Now when a file is rotated, likely the original application that create the logs will re-create the file (same name), but in order to let Fluent Bit catch that file creation it needs to re-scan the path, this operation is handled by the Refresh_Interval option, by default it re-scan every 60 seconds, I suggest to keep this value low as 5 seconds.
If the issue mentioned do not address the problem explained above, please provide detailed steps to try to reproduce the problem.
@duythinht is there any pending question/issue on your side ?
I'm still troubleshoot this issue.

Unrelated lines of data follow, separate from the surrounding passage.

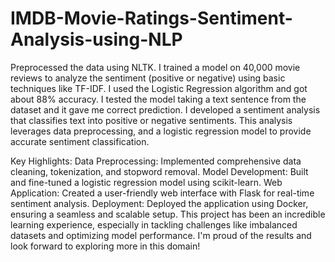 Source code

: # IMDB-Movie-Ratings-Sentiment-Analysis-using-NLP
Preprocessed the data using NLTK.
I trained a model on 40,000 movie reviews to analyze the sentiment (positive or negative) using basic techniques like TF-IDF.
I used the Logistic Regression algorithm and got about 88% accuracy.
I tested the model taking a text sentence from the dataset and it gave me correct prediction.
I developed a sentiment analysis that classifies text into positive or negative sentiments. This analysis leverages data preprocessing, and a logistic regression model to provide accurate sentiment classification.

Key Highlights:
Data Preprocessing: Implemented comprehensive data cleaning, tokenization, and stopword removal.
Model Development: Built and fine-tuned a logistic regression model using scikit-learn.
Web Application: Created a user-friendly web interface with Flask for real-time sentiment analysis.
Deployment: Deployed the application using Docker, ensuring a seamless and scalable setup.
This project has been an incredible learning experience, especially in tackling challenges like imbalanced datasets and optimizing model performance. I'm proud of the results and look forward to exploring more in this domain!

Sometime tail keep working, sometime it's not working (after logrotate running)
I'm also with same issue.
When my app rotates the file fluent-bit container provides this error plugins/in_tail/tail_file.c:688 errno=2
and the log stop being monitored and fluent-bit container gets frozen.
Trying today to change the refresh-interval as @edsiper mentioned and then i will provide feedback.
Changed the refresh-interval didn't helped.. when file rotated fluent-bit didn't monitored it anymore, needed to restart the fluent container.
@hdiass 0.12.7 has been released, please upgrade to that version and let us know if the issue persists.
Hello @edsiper, i upgraded fluent-bit but even though same issue, when file rotates its read anymore by fluent-bit and stays in loop trying to read the file. i've turned on the debug log level to post here the behaviour, if it helps.
[2017/11/06 22:03:07] [debug] [task] destroy task=0x7fca0023c0e0 (task_id=0)
[2017/11/06 22:03:07] [debug] [dyntag tail.0] 0x7fca0028b120 destroy (tag=tail.0)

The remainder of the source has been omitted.